En effet, la définition que le code pénal donne de la faute caractérisée ne brille pas par sa clarté. Cette imprécision affecte les décisions qui oscillent entre la sévérité et l’indulgence selon la lecture que les juges font de l’article 121-3 du code pénal. Ainsi, le tribunal de police d’Amiens et la cour d’appel de Mamouzdou Mayotte qui avaient à apprécier la responsabilité de deux maîtres nageurs dans des affaires de noyades, aboutissent à des solutions contraires dans des circonstances pourtant voisines.

1-L’étude de ces deux espèces peut donner l’impression qu’il y a deux poids deux mesures. Dans la première (TP Amiens, 9 mars 2016) le maître nageur, alerté par la disparition d’un enfant, s’était abstenu, à tort, de faire le tour du bassin ludique où la victime avait été retrouvée inanimée.
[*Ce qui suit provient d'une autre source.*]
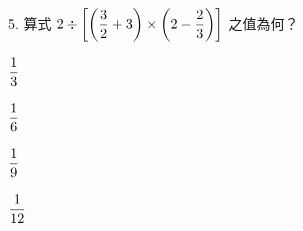 \documentclass[12pt]{article}
\begin{document}
\begin{problem}
  \item[5.] 算式 $2 \div \biggl[\biggl(\fraction{3}{2} + 3\biggr) \times \biggl(2 - \fraction{2}{3}\biggr)\biggr]$ 之值為何？
  \begin{choices}
    \item $\fraction{1}{3}$
    \item $\fraction{1}{6}$
    \item $\fraction{1}{9}$
    \item $\fraction{1}{12}$
  \end{choices}
\end{problem}
\end{document}
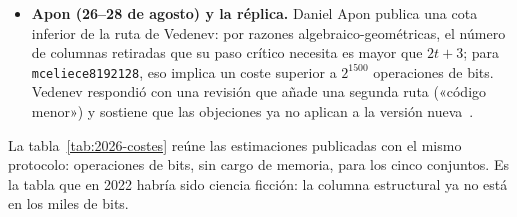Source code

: \documentclass[11pt,a4paper,oneside]{report}
\begin{document}
\begin{itemize}[leftmargin=1.5em,itemsep=3pt]
        Stephen Weis, de Anthropic, mejora el ataque en dos frentes.
        Primero, el coste de una ejecución baja a $2^{89}$--$2^{98}$
        operaciones de bits (sin cargo de memoria); pagando cada
        operación por la memoria que direcciona, a coste de raíz
        cuadrada, $2^{107}$--$2^{117}$; bajo la regla contable de la
        guía de seguridad ---que carga el coste de toda la memoria
        en cada operación---, $2^{117}$--$2^{128}$, contra
        $2^{159}$--$2^{316}$ de la decodificación genérica en ese
        mismo modelo. Segundo, dos rutas de recuperación de clave:
        una apoyada en un teorema que demuestra y que exige entre
        100 y 1400 ejecuciones; otra, de una sola ejecución, que
        construye sobre el key recovery de GIJS. «Nada de esto está
        cerca de lo práctico ---escribe---, y una ejecución a tamaño
        completo no puede probarse»~\cite{weis2026}.
  \item \textbf{Apon (26--28 de agosto) y la réplica.} Daniel Apon
        publica una cota inferior de la ruta de Vedenev: por razones
        algebraico-geométricas, el número de columnas retiradas que
        su paso crítico necesita es mayor que $2t+3$; para
        \texttt{mceliece8192128}, eso implica un coste superior a
        $2^{1500}$ operaciones de bits. Vedenev respondió con una
        revisión que añade una segunda ruta
        («código menor») y sostiene que las objeciones ya no aplican
        a la versión nueva~\cite{apon2026,vedenev2026}.
\end{itemize}

La tabla~\ref{tab:2026-costes} reúne las estimaciones publicadas con
el mismo protocolo: operaciones de bits, sin cargo de memoria, para
los cinco conjuntos. Es la tabla que en 2022 habría sido ciencia
ficción: la columna estructural ya no está en los miles de bits.
\end{document}
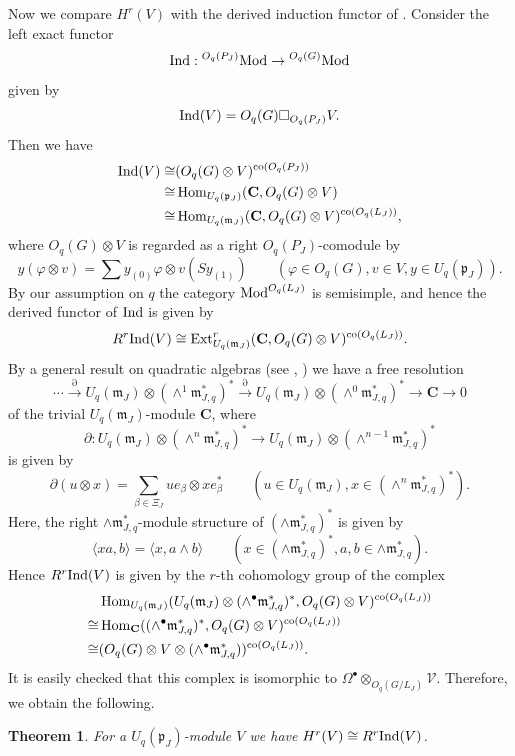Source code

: \documentclass[a4paper, 12pt, leqno]{amsart}
\newtheorem{theorem}[lemma]{{\sc Theorem}}
\theoremstyle{definition}
\numberwithin{equation}{section}
\def\Gm{{\mathfrak{m}}}
\def\Gp{{\mathfrak{p}}}
\def\BC{{\mathbf{C}}}
\def\CV{{\mathcal V}}
\def\co{\mathop{\rm co}\nolimits}
\def\deru{\partial}
\def\Ext{{\mathop{\rm Ext}\nolimits}}
\def\Hom{\mathop{\rm Hom}\nolimits}
\def\Ind{{\mathop{\rm Ind}\nolimits}}
\def\Mod{\mathop{\rm Mod}\nolimits}
\def\m{\Gm_{J,q}}
\def\F{O_q(G/L_J)}
\begin{document}
Now we compare $H^r(V)$ with the derived induction functor of \cite{APW}.
Consider the  left exact functor 
\[
\Ind:{}^{O_q(P_J)}\!\Mod\to {}^{O_q(G)}\!\Mod
\]
given by
\[
\Ind(V)=O_q(G)\Box_{O_q(P_J)}V.
\]
Then we have
\begin{align*}
\Ind(V)\cong&(O_q(G)\otimes V)^{\co(O_q(P_J))}
\\
\cong&
\Hom_{U_q(\Gp_J)}(\BC,O_q(G)\otimes V)
\\
\cong&
\Hom_{U_q(\Gm_J)}(\BC,O_q(G)\otimes V)^{\co(O_q(L_J))},
\end{align*}
where $O_q(G)\otimes V$ is regarded as a right $O_q(P_J)$-comodule by
\[
y(\varphi\otimes v)=\sum y_{(0)}\varphi\otimes v(Sy_{(1)})
\qquad (\varphi\in O_q(G), v\in V, y\in U_q(\Gp_J)).
\]
By our assumption on $q$ the category $\Mod^{O_q(L_J)}$ is semisimple, and hence the derived functor of $\Ind$ is given by
\[
R^r\Ind(V)\cong\Ext^r_{U_q(\Gm_J)}(\BC,O_q(G)\otimes V)^{\co(O_q(L_J))}.
\]
By a general result on quadratic algebras (see \cite{P}, \cite{PP}) we have a free resolution 
\[
\cdots
\xrightarrow{\deru}
U_q(\Gm_J)\otimes(\wedge^1\m^*)^*
\xrightarrow{\deru}
U_q(\Gm_J)\otimes(\wedge^0\m^*)^*
\to
\BC\to 0
\]
of the trivial $U_q(\Gm_J)$-module $\BC$,
where
\[
\deru:U_q(\Gm_J)\otimes(\wedge^n\m^*)^*
\to
U_q(\Gm_J)\otimes(\wedge^{n-1}\m^*)^*
\]
is given by 
\[
\deru(u\otimes x)=\sum_{\beta\in\Xi_J}ue_\beta\otimes xe^*_\beta
\qquad(u\in U_q(\Gm_J), x\in(\wedge^n\m^*)^*).
\]
Here, the right $\wedge\m^*$-module structure of $(\wedge\m^*)^*$ is given by
\[
\langle xa,b\rangle=\langle x, a\wedge b\rangle
\qquad(x\in (\wedge\m^*)^*, a, b\in \wedge\m^*).
\]
Hence $R^r\Ind(V)$ is given by the $r$-th cohomology group of the complex
\begin{align*}
&\Hom_{U_q(\Gm_J)}(U_q(\Gm_J)\otimes(\wedge^\bullet\m^*)^*,O_q(G)\otimes V)^{\co(O_q(L_J))}
\\
\cong&
\Hom_{\BC}((\wedge^\bullet\m^*)^*,O_q(G)\otimes V)^{\co(O_q(L_J))}
\\
\cong&
(O_q(G)\otimes V\otimes(\wedge^\bullet\m^*))^{\co(O_q(L_J))}.
\end{align*}
It is easily checked that this complex is isomorphic to $\Omega^\bullet\otimes_{\F}\CV$.
Therefore, we obtain the following.
\begin{theorem}
For a $U_q(\Gp_J)$-module $V$ we have $H^r(V)\cong R^r\Ind(V)$.
\end{theorem}
\end{document}
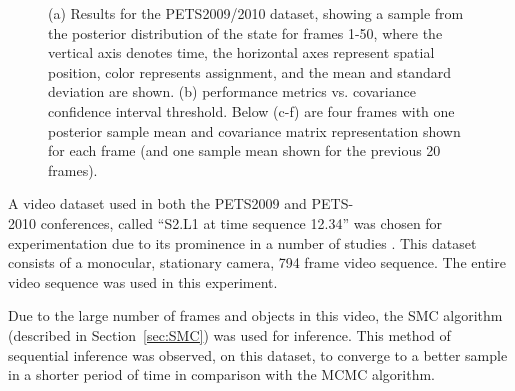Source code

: \documentclass[twocolumn, final]{svjour3}
\begin{document}
\begin{figure}[!]
   \hspace{1pt}
  \caption{ (a) Results for the PETS2009/2010 dataset, showing a sample from the posterior distribution of the state for frames 1-50, where the vertical axis denotes time, the horizontal axes represent spatial position, color represents assignment, and the mean and standard deviation are shown. (b) performance metrics vs. covariance confidence interval threshold. Below (c-f) are four frames with one posterior sample mean and covariance matrix representation shown for each frame (and one sample mean shown for the previous 20 frames).}
  \label{fig:pets2009_results}
\end{figure}

A video dataset used in both the PETS2009 and PETS-\\2010 conferences, called ``S2.L1 at time sequence 12.34'' was chosen for experimentation due to its prominence in a number of studies \cite{ellis_2010,arsic2009multi,berclaz2009multiple,conte2010performance,bolme2009simple,breitenstein2009markovian,ge2009evaluation,alahi2009sparsity,yang2009probabilistic}. This dataset consists of a monocular, stationary camera, 794 frame video sequence. The entire video sequence was used in this experiment. 

Due to the large number of frames and objects in this video, the SMC algorithm (described in Section~\ref{sec:SMC}) was used for inference. This method of sequential inference was observed, on this dataset, to converge to a better sample in a shorter period of time in comparison with the MCMC algorithm.
\end{document}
Pour n’avoir pas approfondi ses recherches alors que la configuration du bassin l’imposait, il est jugé coupable d’une faute qualifiée en raison « du risque potentiel de noyade qu’il ne pouvait ignorer  ».  Dans la seconde espèce (CA Mamouzdou Mayotte, 10 septembre 2015), il était poursuivi pour avoir surveillé deux bassins en position assise, tout en consommant une boisson avec un ami, à l’opposé de l’endroit le plus dangereux du bassin pour les non-nageurs. Pourtant il est relaxé au motif que sa position lui permettait d’avoir une vue d’ensemble du grand bassin où s’était produite la noyade. Dans les deux cas, les victimes étaient des enfants : l’un âgé de cinq ans et l’autre de dix ans et demi. Les deux maitres nageurs qui n’avaient rien vu avaient été alertés par des baigneurs ayant retrouvé les deux victimes en arrêt cardio-respiratoire.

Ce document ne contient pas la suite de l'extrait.